In a paragraph preceding the above the same authority says:

“The homestead interest depends entirely on organic or statutory provisions, nothing like it being known at common law; and there can of course be no greater right in the homestead property than is created by these provisions. Because of the difference in the wording of the homestead laws in the various jurisdictions, the interest created thereby differs widely.” 29 C. J. 783.

And in the succeeding paragraphs it says:

“The homestead provisions do not create a new title, or disturb the fee simple title or equitable title in the land itself. Nor do they strengthen or enlarge the title already existing. Only the use of the property is changed, and not the title itself. They do not create any interest in the property where the parties claiming homestead have no title or interest therein; nor do they constitute a defense to an action to quiet title, or to, an action of ejectment.
“In some jurisdictions the view is taken that the homestead interest is not an estate at all, but merely an exemption, which operates to prevent the use of the process of the court to sell certain property for the payment of debts. In other jurisdictions, the homestead right is considered an estate in land, vested in, the person designated by law, and is variously characterized as a ‘fee/ a ‘freehold estate,’ a ‘life-estate,’ and a joint tenancy with the right of survivorship as between husband and wife.
*139“In other jurisdictions, without classifying the interest more definitely, it has been held that the homestead interest is something more than a mere privilege and amounts to a right, and that the homestead right, while perhaps not a new estate transferable by a conveyance, is an interest or right in the home indeterminate in duration and so far vested in the owner as to be beyond the reach of the legislature to repeal the law creating it. ’ ’

The Puerto Pican statute is to be found in the Laws of 1903 and in the Compilation of 1911, p. 230. A study of it shows that if the right of the householder as such is recognized it is always in connection with real property.

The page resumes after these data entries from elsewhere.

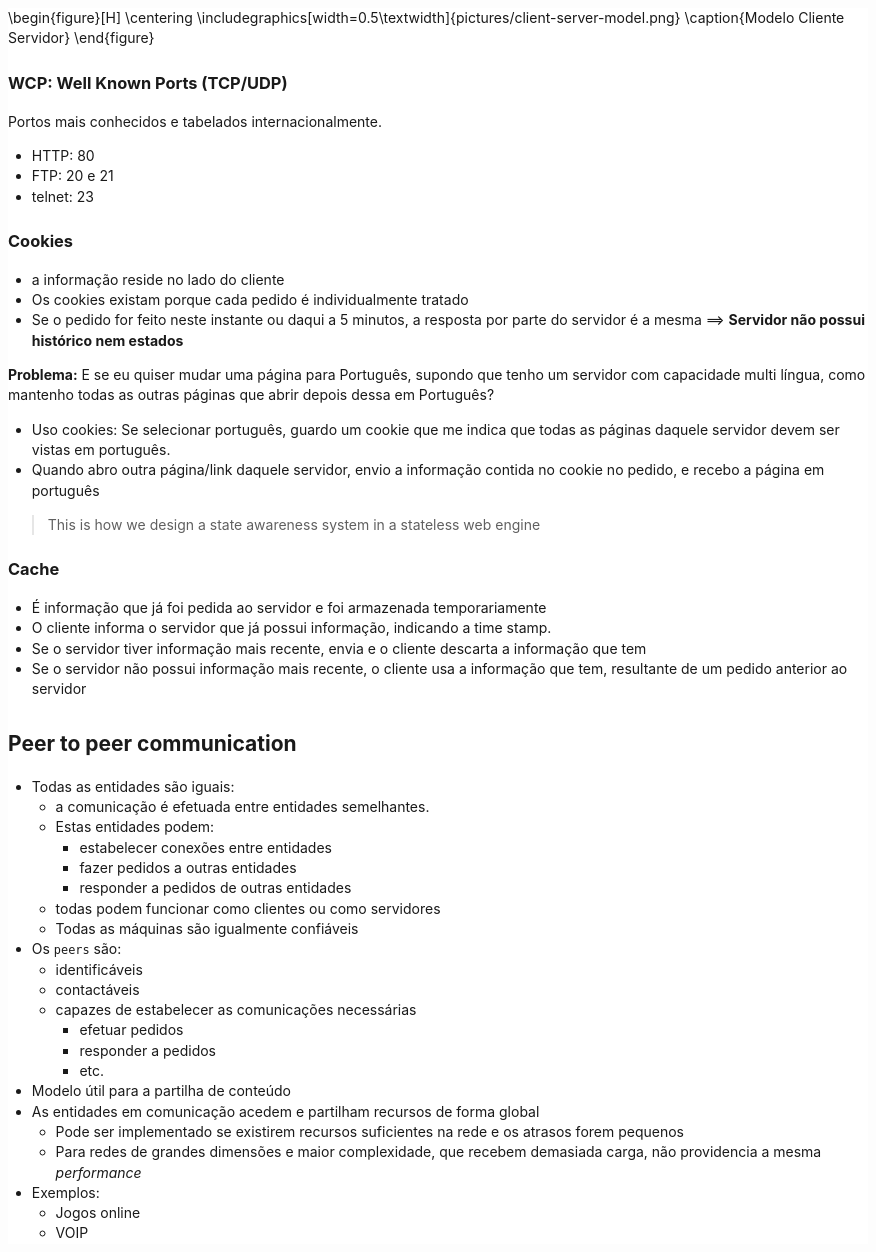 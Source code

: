 \begin{figure}[H]
\centering
\includegraphics[width=0.5\textwidth]{pictures/client-server-model.png}
\caption{Modelo Cliente Servidor}
\end{figure}	


### WCP: Well Known Ports (TCP/UDP)
Portos mais conhecidos e tabelados internacionalmente.

- HTTP: 80
- FTP: 20 e 21
- telnet: 23


### Cookies
- a informação reside no lado do cliente
- Os cookies existam porque cada pedido é individualmente tratado
- Se o pedido for feito neste instante ou daqui a 5 minutos, a resposta por parte do servidor é a mesma $\implies$ **Servidor não possui histórico nem estados**

**Problema:** E se eu quiser mudar uma página para Português, supondo que tenho um servidor com capacidade multi língua, como mantenho todas as outras páginas que abrir depois dessa em Português?

- Uso cookies: Se selecionar português, guardo um cookie que me indica que todas as páginas daquele servidor devem ser vistas em português. 
- Quando abro outra página/link daquele servidor, envio a informação contida no cookie no pedido, e recebo a página em português
	 
> This is how we design a state awareness system in a stateless web engine


### Cache
- É informação que já foi pedida ao servidor e foi armazenada temporariamente 
- O cliente informa o servidor que já possui informação, indicando a time stamp.
- Se o servidor tiver informação mais recente, envia e o cliente descarta a informação que tem
- Se o servidor não possui informação mais recente, o cliente usa a informação que tem, resultante de um pedido anterior ao servidor

## Peer to peer communication
- Todas as entidades são iguais:
	- a comunicação é efetuada entre entidades semelhantes.
	- Estas entidades podem:
		- estabelecer conexões entre entidades
		- fazer pedidos a outras entidades
		- responder a pedidos de outras entidades
	- todas podem funcionar como clientes ou como servidores
	- Todas as máquinas são igualmente confiáveis
- Os `peers` são:
	- identificáveis
	- contactáveis
	- capazes de estabelecer as comunicações necessárias
		- efetuar pedidos 
		- responder a pedidos
		- etc.
- Modelo útil para a partilha de conteúdo
- As entidades em comunicação acedem e partilham recursos de forma global
	- Pode ser implementado se existirem recursos suficientes na rede e os atrasos forem pequenos
	- Para redes de grandes dimensões e maior complexidade, que recebem demasiada carga, não providencia a mesma _performance_
- Exemplos:
	- Jogos online
	- VOIP


[^1]: O clima era de uma possível guerra
[^2]: _jitter:_ variação do delay
[^1]: Há uns anos atrás era `peer-to-peer`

Ground is not lacking for the appellant’s contention that the action becomes a money demand after the eviction, but here, although it is true that the sum of $350, which is the value of the house sold, is claimed in a subsidiary way, it is prayed in the first place that a property right be recognized, that the attachment and the sale be annulled, and that the property be restored to said appellant. It all revolves around real property and it seems to be included in subdivision 1 of section 75 of the Code of Civil Procedure, since the right claimed covers not a part but the whole of said property.

That being so, the litigation should take place in the Municipal Court of Ponce and, therefore, the requested change of venue did not lie. The appeal must be dismissed and the judgment appealed from must be affirmed.